### Task brief:
Each line in the records that mentions the word "application" needs to be listed.

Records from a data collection
··········
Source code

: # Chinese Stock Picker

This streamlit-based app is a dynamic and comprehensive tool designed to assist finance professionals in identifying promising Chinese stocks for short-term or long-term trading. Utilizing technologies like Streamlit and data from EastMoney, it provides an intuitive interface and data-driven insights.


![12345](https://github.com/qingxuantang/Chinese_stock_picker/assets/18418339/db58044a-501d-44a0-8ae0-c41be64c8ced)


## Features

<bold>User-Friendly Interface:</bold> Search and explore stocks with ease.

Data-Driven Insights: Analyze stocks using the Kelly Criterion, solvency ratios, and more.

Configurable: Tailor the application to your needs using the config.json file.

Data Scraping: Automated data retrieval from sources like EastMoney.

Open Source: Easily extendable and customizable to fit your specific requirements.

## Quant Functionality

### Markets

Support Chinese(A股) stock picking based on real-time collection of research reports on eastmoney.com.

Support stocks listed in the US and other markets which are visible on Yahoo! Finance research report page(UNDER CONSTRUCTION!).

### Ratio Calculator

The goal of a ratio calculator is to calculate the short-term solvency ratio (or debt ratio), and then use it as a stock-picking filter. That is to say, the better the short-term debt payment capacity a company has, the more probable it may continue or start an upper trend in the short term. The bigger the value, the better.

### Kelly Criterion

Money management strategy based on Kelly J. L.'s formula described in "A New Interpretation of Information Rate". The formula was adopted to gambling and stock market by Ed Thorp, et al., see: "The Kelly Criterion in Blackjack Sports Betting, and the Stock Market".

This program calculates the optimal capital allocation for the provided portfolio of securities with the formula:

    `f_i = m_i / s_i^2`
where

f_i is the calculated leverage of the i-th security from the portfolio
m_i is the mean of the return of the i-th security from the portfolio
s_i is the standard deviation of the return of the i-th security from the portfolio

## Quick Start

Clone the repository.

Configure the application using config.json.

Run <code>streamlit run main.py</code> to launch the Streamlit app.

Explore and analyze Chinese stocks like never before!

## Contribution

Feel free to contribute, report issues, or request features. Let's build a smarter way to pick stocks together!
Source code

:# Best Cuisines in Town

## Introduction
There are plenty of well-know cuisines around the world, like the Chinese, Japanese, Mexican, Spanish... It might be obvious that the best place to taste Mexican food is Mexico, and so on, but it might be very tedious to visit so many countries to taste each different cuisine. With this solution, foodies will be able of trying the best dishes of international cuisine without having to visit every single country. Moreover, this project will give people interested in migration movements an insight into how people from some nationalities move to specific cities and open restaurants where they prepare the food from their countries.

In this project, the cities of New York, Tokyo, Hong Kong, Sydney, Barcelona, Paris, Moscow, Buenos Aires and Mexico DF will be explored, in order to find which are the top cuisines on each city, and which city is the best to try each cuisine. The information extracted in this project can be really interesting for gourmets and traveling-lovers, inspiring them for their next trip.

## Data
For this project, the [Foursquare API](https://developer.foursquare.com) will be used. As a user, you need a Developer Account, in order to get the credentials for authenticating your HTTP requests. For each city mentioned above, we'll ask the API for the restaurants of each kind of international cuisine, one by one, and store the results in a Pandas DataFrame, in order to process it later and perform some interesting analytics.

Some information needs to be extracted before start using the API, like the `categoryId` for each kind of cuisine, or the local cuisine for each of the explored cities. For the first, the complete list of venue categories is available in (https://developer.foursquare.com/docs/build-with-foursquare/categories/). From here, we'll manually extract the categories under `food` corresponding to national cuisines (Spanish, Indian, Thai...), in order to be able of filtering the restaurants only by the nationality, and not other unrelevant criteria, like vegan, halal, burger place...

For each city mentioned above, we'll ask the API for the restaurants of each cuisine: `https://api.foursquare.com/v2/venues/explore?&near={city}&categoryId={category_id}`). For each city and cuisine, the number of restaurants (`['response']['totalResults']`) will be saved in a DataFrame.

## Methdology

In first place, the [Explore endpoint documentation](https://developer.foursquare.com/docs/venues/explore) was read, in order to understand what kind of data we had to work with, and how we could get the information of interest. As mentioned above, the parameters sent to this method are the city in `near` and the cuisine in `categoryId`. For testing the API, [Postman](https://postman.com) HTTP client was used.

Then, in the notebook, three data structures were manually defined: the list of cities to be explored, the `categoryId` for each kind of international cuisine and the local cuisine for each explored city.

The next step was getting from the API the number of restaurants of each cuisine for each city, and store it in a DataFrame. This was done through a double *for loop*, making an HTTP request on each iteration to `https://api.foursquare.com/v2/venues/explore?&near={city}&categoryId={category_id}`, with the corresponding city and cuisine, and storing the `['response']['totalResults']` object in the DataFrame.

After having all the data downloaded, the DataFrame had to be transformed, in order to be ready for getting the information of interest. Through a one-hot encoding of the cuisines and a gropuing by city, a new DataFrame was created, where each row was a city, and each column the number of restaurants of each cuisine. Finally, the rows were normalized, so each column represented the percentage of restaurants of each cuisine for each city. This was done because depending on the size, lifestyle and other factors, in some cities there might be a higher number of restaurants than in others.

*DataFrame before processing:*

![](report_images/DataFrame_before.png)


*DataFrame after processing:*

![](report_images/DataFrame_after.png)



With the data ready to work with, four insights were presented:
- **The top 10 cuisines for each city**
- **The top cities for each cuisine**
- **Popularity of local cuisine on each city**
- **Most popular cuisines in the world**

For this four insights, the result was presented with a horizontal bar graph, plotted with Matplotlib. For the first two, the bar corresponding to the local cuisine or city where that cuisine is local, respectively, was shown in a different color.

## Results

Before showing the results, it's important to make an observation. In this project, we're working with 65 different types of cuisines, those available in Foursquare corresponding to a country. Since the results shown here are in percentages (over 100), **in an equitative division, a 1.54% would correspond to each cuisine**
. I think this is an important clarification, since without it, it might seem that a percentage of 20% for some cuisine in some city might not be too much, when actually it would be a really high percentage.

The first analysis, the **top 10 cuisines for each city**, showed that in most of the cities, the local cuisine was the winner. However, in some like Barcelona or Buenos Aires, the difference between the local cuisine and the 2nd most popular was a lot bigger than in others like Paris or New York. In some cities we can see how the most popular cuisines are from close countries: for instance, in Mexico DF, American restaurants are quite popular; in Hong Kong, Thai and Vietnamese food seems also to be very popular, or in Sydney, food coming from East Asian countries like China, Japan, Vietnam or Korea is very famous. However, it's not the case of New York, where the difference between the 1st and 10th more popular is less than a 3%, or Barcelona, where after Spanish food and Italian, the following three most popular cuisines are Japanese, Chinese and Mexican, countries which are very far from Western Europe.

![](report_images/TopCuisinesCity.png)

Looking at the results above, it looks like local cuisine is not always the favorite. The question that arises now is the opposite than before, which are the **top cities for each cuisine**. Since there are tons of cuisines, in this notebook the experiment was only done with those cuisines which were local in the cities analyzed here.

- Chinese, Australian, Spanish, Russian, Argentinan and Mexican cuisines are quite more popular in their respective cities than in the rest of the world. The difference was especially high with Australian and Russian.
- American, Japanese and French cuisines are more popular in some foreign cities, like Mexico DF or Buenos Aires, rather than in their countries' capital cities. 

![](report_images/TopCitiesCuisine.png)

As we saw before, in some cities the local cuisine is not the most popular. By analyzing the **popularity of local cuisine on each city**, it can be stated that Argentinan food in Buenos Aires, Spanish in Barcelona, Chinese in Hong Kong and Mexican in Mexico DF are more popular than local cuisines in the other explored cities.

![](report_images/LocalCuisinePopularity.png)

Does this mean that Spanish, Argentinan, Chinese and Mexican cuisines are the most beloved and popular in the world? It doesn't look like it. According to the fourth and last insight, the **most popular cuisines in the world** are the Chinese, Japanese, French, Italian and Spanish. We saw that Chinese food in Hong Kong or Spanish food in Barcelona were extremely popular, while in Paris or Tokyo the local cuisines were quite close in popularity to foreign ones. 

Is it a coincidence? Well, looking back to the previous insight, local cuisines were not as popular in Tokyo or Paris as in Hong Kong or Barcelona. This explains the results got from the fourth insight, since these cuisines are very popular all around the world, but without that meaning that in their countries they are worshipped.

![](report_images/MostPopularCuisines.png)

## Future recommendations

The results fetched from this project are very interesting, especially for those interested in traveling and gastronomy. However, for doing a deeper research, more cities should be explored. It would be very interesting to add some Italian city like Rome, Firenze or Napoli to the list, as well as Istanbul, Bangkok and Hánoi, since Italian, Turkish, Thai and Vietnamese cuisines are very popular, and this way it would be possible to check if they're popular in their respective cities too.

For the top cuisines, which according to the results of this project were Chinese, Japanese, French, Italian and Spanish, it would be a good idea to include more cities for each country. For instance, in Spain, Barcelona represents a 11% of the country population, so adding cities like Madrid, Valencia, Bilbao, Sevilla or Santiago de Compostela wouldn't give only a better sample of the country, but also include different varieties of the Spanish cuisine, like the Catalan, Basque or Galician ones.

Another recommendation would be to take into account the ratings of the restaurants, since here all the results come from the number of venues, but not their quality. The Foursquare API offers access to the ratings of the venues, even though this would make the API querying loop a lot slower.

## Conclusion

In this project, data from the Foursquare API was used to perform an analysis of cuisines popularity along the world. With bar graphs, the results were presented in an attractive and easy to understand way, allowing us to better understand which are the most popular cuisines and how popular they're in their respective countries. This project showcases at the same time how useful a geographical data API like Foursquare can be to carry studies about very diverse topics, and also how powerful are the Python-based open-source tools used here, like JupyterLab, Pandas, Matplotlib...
··········
### Written solution:
Configurable: Tailor the application to your needs using the config.json file.
Configure the application using config.json.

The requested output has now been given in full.